From Equation (7), we get:

$$j_1=j_1\left(t\right)=\frac{I_c(t)}{F}$$

Multiply Equation (9) by $\frac{\partial \varphi }{\partial x}$, then, taking into account equation (8), we have:

$$\frac{\partial \varphi }{\partial x}\frac{{\partial }^2\varphi }{\partial x^2}=\frac{RT}{{\epsilon }_a{D}_1}{j}_1$$

$$\frac{1}{2}{\left[\frac{\partial \varphi }{\partial x}\right]}^2=\frac{RT}{{\epsilon }_a{D}_1}{j}_{1}x+\beta$$

or

$$\frac{\partial \varphi }{\partial x}=-\sqrt{2\frac{RT}{{\epsilon }_a{D}_1}{j}_{1}x+\beta }$$

(10)

where $\beta >0$ is the integration constant. From (8) and (10), we have:

$$C_1(t,x)=\frac{j_{1}RT}{F{D}_1\sqrt{2\frac{RT}{{\epsilon }_a{D}_1}{j}_{1}x+\beta }}$$

or

$$C_1(t,x)=\frac{RT}{F^2{D}_1\sqrt{\frac{2RT}{{\epsilon }_{a}F{D}_1}{I}_c(t)x+\beta }}{I}_c(t)$$

From this formula, it can be seen that $C_1(t,x)$ monotonously decreases in $x$ in the extended SCR and reaches a minimum on its right border. In addition, as the current density increases, the minimum value decreases, which coincides with the numerical solution.

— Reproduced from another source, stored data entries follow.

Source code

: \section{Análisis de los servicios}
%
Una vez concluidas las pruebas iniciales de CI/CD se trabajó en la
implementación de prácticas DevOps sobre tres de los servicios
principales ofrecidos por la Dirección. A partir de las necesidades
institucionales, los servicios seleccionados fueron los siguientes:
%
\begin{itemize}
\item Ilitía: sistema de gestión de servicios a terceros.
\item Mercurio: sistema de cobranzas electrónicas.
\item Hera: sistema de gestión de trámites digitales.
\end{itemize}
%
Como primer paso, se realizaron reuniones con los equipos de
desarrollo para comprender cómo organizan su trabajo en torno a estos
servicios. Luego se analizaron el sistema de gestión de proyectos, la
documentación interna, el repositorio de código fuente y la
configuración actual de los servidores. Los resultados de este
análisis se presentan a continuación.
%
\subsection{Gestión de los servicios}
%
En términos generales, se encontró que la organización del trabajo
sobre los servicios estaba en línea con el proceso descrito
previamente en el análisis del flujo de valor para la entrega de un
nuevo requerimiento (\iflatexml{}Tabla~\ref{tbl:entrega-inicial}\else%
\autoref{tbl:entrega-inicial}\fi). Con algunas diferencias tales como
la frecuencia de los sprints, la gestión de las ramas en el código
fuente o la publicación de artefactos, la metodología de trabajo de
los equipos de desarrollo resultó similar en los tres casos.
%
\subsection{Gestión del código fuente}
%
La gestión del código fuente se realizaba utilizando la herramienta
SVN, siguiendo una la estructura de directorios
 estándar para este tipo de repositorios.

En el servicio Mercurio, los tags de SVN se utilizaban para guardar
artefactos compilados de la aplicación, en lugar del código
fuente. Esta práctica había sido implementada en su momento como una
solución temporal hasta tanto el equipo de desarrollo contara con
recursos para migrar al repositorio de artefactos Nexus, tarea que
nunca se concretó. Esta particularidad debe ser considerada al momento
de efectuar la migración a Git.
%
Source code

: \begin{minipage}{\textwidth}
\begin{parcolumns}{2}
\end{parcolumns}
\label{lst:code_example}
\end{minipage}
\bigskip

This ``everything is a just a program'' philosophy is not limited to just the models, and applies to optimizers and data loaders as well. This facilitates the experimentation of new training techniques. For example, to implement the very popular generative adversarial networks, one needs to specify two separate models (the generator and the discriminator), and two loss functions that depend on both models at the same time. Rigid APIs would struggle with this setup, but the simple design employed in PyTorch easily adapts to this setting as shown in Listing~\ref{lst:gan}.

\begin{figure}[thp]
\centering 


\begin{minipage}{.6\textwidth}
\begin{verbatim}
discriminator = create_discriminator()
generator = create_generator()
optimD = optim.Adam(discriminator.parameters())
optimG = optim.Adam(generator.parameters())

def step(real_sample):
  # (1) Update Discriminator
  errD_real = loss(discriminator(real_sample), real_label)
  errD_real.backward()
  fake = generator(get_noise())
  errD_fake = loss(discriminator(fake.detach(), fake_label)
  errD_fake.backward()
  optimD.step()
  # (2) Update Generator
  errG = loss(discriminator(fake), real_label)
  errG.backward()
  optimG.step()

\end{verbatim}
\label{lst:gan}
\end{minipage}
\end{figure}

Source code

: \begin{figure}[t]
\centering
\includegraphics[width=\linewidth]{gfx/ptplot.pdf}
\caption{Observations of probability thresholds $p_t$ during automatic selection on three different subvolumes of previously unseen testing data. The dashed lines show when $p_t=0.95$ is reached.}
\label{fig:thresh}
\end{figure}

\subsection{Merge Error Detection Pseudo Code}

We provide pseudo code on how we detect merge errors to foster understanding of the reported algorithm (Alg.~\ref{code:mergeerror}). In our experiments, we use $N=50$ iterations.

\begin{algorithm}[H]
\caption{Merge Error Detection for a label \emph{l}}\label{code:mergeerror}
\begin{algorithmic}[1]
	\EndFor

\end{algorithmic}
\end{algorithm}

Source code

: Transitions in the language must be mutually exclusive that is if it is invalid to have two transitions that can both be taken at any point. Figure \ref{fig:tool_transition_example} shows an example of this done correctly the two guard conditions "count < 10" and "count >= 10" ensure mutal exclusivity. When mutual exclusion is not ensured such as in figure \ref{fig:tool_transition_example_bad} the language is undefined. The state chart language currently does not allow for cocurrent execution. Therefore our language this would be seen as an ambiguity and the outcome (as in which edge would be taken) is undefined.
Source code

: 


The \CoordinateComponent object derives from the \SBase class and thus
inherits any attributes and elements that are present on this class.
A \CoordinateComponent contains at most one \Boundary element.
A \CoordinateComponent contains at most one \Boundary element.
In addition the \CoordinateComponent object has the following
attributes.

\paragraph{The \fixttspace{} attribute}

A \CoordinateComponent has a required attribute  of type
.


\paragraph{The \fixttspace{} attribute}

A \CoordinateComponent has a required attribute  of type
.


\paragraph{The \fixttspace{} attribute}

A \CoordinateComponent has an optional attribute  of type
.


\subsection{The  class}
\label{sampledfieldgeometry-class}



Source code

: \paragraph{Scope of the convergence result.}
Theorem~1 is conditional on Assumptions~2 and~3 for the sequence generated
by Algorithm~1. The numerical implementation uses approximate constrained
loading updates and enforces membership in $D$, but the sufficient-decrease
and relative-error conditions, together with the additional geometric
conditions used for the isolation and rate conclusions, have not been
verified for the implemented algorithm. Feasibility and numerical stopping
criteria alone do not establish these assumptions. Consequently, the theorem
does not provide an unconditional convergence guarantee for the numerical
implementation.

In order to understand the role and significance of the occurrence and growth of a local maximum, it is necessary to study its dependence on the input parameters of the problem, such as the initial and boundary concentrations, the rate of growth of the potential jump, the composition of the electrolyte solution, etc.

3.2. Dependence of the Local Maximum in the Diffusion Layer on the Boundary Concentration of $C_{1m}$

Consider the dependence of the local maximum on the parameter $C_{1m}$, which characterizes the exchange capacity of the membrane.

The value in Figure 2 increases by the formula $C_{1m}=0.5·t$, with the local maximum appearing and disappearing. The point of the local maximum is shifted to the right, but the value does not change much (Figure 2a,b). At the same time, the local minimum is gradually filled with increasing $C_{1m}$ (the value of the local minimum increases) and it is first compared and then surpassed (Figure 2c,d).

Thus, it can be concluded that the local maximum of the space charge appears due to the limited exchange capacity of the membrane at a given potential jump, i.e., the local maximum of the space charge appears due to the presence of a local minimum of the space charge at the surface of the CEM.

3.3. Soliton-like Charge Wave. Dependence of the Local Maximum (Minimum) Charge on the Growth Rate of the Potential Jump $d$

Consider a non-stationary model of transport in the diffusion layer of the CEM (1–5) with a linear growth of the potential jump ${\Delta }_r\varphi (t,H)=-d·t$.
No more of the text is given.